I had been called to pronounce him dead, and as I sat at the nurses’ station writing out the death certificate, the call bell rang.
“That’s odd, ” said the clerk. “It’s from thirty-two. Isn’t that the room where the guy just died?”
There was some joking around: “Ooooh, he’s calling to complain about the care!”
A nurse went down to the room and fussed with the call bell. I remember that it was a male nurse, Mark, the one who was often assigned to physically challenging or even dangerous patients.*** Nothing flustered him.
“I think it was just tangled up a bit. It shouldn’t ring again.”
A few minutes later, it rang.
One older (or I should say, more experienced) nurse commented matter-of-factly, barely looking up from her charting: “You need to open the window.”
There was another round of joking: “Right, to let the soul out! He’ll never leave until you open the window, Mark, get to it!”
But Mark was not amused. “It’s just a stuck call bell. Some wiring thing.”
But the bell kept ringing. A few of us wandered down the hall to check out the situation. The deceased patient lay still under his white sheet, awaiting the orderly who would take him down to the morgue. We checked the call bell, which was basically a box with a button on it hardwired to the wall. It looked fine.
Still, it kept ringing.
Everyone kind of looked at each other and shrugged. “Might as well open the window,” someone suggested. There were some anxious laughter, but no one opposed the motion.
The window didn’t open very easily. Finally, between a stepladder and few staff, we got the window open from the top.
The bell stopped ringing.
But the most frightening experience I had could truly have been some wiring thing. I’ll never know.

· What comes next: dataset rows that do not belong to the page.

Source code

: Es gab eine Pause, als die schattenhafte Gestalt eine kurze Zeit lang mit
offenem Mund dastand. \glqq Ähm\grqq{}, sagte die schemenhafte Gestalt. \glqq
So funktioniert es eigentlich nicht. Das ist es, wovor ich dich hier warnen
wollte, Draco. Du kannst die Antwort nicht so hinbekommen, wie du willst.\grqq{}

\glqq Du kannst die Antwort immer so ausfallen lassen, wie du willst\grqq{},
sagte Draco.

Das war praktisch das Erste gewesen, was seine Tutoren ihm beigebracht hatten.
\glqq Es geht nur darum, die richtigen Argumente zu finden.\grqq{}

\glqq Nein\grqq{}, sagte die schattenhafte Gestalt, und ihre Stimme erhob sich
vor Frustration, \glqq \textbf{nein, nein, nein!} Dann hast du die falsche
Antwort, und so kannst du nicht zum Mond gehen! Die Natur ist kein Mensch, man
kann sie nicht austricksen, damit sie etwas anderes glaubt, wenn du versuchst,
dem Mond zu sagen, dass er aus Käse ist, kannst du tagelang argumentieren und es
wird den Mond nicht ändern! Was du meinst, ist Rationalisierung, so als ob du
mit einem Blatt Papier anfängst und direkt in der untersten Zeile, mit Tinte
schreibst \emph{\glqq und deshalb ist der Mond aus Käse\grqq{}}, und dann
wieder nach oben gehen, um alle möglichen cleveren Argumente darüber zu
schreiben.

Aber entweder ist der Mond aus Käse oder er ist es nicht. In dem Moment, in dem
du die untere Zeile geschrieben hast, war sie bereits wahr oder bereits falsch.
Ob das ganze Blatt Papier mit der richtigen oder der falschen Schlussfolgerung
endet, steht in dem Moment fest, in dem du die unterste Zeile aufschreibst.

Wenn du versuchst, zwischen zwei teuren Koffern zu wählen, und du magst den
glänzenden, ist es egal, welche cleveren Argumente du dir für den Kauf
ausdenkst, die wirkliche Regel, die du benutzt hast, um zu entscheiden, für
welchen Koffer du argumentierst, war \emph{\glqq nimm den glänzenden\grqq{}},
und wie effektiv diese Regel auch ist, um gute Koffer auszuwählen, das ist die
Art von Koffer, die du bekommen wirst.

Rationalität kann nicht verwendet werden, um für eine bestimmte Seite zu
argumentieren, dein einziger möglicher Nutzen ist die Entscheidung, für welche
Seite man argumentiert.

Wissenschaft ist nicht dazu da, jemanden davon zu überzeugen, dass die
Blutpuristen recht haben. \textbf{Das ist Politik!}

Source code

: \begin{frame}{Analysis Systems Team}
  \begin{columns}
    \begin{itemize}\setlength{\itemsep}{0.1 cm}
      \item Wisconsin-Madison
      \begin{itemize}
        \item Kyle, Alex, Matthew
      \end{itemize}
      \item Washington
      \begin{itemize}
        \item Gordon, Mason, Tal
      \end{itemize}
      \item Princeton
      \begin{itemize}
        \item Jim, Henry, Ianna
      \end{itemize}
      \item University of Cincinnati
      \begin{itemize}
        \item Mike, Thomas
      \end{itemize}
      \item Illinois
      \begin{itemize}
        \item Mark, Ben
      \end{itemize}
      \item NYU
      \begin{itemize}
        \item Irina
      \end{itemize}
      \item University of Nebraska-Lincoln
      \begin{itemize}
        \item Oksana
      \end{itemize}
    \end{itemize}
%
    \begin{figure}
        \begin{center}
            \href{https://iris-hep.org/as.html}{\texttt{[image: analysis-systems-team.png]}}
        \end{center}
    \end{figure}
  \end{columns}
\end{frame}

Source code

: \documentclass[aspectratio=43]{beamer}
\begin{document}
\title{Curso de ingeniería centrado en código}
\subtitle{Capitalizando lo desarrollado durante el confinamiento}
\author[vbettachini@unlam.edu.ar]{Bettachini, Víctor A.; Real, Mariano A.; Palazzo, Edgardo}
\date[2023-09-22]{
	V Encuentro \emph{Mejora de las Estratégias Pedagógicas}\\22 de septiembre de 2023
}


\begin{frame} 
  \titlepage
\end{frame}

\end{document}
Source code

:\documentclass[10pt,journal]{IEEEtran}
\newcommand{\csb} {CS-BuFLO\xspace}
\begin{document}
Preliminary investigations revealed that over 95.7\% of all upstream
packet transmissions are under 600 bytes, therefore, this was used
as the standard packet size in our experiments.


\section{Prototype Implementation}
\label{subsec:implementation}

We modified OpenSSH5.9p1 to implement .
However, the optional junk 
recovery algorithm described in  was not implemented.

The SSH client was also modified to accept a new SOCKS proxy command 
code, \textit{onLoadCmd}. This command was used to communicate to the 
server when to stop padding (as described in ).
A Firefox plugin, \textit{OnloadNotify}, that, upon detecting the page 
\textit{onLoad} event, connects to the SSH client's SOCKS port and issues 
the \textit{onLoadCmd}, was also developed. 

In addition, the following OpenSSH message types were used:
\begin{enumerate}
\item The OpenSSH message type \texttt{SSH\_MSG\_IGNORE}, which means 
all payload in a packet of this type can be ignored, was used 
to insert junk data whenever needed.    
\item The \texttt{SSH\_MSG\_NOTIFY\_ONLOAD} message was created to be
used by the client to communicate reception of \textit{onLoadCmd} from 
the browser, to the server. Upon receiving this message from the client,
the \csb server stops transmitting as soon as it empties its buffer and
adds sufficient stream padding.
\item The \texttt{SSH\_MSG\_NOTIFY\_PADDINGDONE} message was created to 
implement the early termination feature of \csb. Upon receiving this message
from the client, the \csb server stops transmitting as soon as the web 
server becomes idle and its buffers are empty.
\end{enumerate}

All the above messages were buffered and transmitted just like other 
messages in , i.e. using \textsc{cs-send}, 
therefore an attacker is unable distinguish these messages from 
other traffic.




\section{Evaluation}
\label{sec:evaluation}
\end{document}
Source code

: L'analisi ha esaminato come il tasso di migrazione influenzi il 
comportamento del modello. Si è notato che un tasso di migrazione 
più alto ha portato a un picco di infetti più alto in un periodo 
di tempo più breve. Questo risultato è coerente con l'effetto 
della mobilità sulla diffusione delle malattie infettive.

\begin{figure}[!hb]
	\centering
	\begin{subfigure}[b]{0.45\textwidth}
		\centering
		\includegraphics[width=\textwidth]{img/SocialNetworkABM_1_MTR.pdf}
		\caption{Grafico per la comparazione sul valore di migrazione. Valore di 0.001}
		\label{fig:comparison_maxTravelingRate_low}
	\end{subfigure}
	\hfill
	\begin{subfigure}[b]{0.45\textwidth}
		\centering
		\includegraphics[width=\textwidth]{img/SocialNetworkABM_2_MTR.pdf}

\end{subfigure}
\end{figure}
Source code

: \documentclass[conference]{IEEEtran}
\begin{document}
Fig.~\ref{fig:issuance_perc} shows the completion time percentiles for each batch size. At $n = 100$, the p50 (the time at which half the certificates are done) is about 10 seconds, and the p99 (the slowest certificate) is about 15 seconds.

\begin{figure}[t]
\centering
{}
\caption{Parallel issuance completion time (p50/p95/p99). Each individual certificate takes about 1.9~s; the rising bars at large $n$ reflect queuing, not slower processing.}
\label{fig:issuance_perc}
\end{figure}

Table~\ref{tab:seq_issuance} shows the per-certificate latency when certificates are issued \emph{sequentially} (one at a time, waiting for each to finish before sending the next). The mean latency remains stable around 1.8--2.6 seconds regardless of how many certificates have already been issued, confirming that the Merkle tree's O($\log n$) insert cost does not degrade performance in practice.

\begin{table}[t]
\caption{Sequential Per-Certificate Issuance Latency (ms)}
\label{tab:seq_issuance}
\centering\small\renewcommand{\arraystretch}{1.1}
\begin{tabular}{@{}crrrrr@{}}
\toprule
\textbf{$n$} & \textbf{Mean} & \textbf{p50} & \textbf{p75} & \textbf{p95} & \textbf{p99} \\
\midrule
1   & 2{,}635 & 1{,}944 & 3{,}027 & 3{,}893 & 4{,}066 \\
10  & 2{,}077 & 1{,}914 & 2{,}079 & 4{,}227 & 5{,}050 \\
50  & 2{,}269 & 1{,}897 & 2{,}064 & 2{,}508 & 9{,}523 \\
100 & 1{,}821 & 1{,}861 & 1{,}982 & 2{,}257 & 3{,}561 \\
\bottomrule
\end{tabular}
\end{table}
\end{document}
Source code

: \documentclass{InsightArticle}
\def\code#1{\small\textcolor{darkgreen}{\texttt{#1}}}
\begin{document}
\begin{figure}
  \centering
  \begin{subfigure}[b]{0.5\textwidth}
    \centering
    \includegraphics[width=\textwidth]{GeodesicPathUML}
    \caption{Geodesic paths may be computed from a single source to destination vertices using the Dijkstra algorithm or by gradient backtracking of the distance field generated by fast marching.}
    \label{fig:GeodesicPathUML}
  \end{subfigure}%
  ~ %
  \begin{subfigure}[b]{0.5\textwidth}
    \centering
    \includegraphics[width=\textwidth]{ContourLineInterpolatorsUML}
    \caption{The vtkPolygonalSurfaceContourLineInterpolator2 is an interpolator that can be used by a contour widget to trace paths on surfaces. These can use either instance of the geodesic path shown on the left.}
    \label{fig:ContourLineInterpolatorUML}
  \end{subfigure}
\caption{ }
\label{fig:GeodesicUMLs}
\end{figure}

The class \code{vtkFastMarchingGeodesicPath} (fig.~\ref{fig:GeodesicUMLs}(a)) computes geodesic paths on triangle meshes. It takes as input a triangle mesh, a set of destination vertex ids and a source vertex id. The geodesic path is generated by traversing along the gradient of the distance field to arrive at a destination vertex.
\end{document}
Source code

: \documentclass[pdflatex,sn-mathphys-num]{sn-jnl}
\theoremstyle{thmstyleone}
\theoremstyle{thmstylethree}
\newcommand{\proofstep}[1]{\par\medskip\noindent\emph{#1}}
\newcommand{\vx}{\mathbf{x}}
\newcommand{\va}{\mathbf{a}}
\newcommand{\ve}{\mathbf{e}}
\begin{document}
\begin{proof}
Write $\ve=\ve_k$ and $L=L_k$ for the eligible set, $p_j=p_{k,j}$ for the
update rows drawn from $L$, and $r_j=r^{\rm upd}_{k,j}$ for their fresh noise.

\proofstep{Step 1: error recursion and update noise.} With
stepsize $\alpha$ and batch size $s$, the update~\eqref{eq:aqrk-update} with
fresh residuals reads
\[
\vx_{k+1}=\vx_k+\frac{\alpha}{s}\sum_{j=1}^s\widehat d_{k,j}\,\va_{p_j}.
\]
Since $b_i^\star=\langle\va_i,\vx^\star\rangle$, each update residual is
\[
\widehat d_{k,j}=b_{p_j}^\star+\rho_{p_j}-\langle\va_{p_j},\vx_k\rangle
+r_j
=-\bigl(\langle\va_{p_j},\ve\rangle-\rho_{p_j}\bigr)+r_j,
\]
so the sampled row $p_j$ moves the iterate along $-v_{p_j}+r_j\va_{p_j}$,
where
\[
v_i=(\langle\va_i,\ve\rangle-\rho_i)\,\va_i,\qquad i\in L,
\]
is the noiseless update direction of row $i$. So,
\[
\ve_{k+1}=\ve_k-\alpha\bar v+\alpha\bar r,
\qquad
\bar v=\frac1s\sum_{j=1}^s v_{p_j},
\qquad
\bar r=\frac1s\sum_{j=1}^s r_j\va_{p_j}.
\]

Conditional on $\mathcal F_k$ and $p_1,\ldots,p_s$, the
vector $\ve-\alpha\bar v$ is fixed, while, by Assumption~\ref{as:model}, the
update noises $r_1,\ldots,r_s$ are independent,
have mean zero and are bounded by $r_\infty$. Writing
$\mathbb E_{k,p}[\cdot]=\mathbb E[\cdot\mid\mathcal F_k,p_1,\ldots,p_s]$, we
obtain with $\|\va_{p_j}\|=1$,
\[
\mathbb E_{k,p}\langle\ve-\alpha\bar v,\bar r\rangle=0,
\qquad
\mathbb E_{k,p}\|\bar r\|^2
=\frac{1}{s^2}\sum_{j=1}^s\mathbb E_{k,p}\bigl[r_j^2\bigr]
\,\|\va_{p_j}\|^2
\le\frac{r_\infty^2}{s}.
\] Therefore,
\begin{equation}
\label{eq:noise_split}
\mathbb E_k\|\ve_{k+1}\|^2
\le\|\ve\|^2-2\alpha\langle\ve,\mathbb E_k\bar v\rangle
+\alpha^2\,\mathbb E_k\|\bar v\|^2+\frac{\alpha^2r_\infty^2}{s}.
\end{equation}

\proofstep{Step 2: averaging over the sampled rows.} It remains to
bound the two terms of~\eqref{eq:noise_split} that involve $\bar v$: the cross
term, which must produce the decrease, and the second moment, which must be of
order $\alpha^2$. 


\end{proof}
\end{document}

I was on call, of course. It was late in residency, and most of the Haunted Hospital stories had gotten kind of old. Honestly, as scaredy-cat as I am, I was so exhausted most nights that I could have slept in a graveyard.
If you know me, you know that I avoid elevators, and I especially avoided the elevators at that hospital. They were old, and quite frankly, probably dangerous; not because of ghosts, but because they were so antiquated.
So I was in the stairwell, trudging from an admission down in the emergency room all the way up to the call room. I was reviewing the case in my head, making mental notes of things that needed to be done.
I thought I heard a footfall behind me, like, a shuffling. It was around three in the morning, and I was probably delusional. I glanced back, and there was nothing, of course. Regardless, I started to run up the stairs.
That’s when the lights went out.
This was a completely closed stairwell accessible only through heavy fire doors. There was no light, not even an emergency exit sign or a window to allow street light in or anything. I could not see my hand in front of my face. Of course, I tripped and fell forward. This did not stop me. I bear-crawled up that last flight and felt my way along the wall to the door and pulled it open and stumbled out into the hallway of a patient floor.
The lights were not out anywhere else. The nurses’ station was humming quietly, people charting, computers clicking. Meantime, I was in a bona-fide panic. With very sore shins.
I never tried to sleep another night in that hospital. I planted myself in the nurses’ station where there was light and activity, and used the time to stay ahead of things…

*A shorter version of this post was originally published on October 27, 2015.
**This is not the attending’s real name.
***This was not the nurse’s real name.